» **Your assignment**:
Lines to restate from the data below: from the one containing "vastgesteld, waaronder melkrundvee)." to the one containing "bij niet\-agrarische bedrijven*", both included. Give them again exactly, and only them.

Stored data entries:
· · · · ·
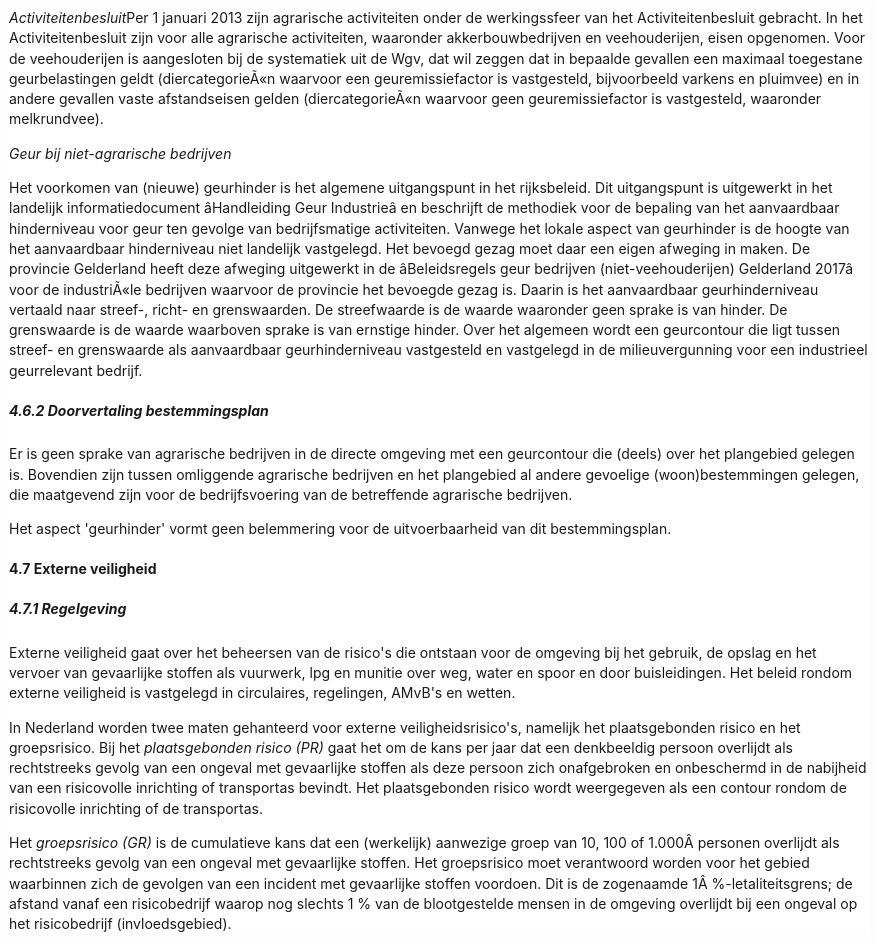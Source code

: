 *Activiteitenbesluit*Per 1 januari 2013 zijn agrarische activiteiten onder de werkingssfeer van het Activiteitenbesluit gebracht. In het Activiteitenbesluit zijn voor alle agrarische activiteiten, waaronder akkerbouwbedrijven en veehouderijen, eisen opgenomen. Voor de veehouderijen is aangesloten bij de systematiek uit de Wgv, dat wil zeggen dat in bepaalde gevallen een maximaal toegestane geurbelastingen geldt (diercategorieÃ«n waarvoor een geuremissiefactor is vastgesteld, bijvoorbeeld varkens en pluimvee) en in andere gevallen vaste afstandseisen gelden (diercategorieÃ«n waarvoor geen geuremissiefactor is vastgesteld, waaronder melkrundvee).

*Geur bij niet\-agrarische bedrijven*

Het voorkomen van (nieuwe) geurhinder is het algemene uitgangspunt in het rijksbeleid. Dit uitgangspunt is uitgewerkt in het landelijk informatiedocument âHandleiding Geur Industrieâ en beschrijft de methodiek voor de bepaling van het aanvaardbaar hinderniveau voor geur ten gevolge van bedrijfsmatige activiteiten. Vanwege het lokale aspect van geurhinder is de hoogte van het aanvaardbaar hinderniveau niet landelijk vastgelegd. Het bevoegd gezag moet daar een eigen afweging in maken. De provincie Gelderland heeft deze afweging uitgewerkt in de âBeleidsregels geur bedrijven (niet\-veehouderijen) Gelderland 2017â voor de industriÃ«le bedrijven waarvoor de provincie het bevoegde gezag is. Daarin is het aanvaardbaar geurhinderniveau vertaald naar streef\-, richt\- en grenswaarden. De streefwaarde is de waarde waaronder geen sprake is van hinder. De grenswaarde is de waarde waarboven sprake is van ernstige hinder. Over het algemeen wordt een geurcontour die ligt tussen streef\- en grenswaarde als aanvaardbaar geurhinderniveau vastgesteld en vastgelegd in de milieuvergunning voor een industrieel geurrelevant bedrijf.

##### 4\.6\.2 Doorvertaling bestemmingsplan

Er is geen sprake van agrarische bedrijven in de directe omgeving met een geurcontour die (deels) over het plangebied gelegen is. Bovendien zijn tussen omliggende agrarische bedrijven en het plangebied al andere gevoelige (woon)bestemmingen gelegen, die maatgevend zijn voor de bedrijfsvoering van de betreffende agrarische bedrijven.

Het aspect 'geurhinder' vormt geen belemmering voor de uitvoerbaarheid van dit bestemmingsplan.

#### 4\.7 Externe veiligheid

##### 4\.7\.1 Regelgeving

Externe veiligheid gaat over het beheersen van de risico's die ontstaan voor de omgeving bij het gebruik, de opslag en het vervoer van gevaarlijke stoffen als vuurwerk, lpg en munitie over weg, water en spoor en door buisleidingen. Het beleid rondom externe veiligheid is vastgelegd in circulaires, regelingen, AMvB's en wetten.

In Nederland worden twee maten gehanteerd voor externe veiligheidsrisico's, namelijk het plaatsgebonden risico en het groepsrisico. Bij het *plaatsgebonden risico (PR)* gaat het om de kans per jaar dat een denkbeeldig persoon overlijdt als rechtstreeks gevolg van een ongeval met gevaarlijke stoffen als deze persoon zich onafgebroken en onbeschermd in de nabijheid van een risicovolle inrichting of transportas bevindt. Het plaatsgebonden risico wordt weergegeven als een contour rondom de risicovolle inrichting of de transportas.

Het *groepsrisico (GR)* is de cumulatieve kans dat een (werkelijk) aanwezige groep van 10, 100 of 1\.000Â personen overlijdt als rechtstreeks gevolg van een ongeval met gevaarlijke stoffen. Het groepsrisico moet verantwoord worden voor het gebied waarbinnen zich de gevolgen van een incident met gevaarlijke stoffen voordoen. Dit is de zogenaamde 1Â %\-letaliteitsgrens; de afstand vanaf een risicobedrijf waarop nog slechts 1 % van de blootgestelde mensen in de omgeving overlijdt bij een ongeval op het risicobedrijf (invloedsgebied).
· · · · ·
» **Your response**:
: *Activiteitenbesluit*Per 1 januari 2013 zijn agrarische activiteiten onder de werkingssfeer van het Activiteitenbesluit gebracht. In het Activiteitenbesluit zijn voor alle agrarische activiteiten, waaronder akkerbouwbedrijven en veehouderijen, eisen opgenomen. Voor de veehouderijen is aangesloten bij de systematiek uit de Wgv, dat wil zeggen dat in bepaalde gevallen een maximaal toegestane geurbelastingen geldt (diercategorieÃ«n waarvoor een geuremissiefactor is vastgesteld, bijvoorbeeld varkens en pluimvee) en in andere gevallen vaste afstandseisen gelden (diercategorieÃ«n waarvoor geen geuremissiefactor is vastgesteld, waaronder melkrundvee).

*Geur bij niet\-agrarische bedrijven*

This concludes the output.